* **MATERIAL SUPPLIED**:

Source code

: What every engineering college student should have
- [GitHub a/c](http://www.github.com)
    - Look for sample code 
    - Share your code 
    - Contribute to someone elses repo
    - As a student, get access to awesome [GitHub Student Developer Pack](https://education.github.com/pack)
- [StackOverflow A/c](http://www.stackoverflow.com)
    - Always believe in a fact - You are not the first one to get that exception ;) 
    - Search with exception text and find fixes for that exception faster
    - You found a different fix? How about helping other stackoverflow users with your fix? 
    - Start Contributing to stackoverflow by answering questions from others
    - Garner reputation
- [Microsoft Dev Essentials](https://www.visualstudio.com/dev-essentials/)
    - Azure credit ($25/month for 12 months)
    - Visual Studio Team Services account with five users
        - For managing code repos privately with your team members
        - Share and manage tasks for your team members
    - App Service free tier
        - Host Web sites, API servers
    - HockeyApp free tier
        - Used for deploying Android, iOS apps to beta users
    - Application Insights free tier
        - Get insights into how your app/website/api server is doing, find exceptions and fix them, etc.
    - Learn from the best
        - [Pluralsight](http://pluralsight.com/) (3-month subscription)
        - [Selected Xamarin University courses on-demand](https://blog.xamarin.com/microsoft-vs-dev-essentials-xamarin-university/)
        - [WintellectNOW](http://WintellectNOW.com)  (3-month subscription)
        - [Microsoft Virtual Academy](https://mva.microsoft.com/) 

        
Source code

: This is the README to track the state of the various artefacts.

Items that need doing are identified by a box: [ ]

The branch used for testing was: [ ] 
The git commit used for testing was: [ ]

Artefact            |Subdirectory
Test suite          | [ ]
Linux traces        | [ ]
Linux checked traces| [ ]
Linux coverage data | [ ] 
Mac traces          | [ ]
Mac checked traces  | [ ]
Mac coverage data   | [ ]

* **DESCRIPTION OF THE TASK**:
Only the lines above from the one with "- You found" up to and including the one with "- Azure credit ($25/month for 12 months)" should be repeated, exactly as written.

* **ANSWER TO THE PROBLEM**:
    - You found a different fix? How about helping other stackoverflow users with your fix? 
    - Start Contributing to stackoverflow by answering questions from others
    - Garner reputation
- [Microsoft Dev Essentials](https://www.visualstudio.com/dev-essentials/)
    - Azure credit ($25/month for 12 months)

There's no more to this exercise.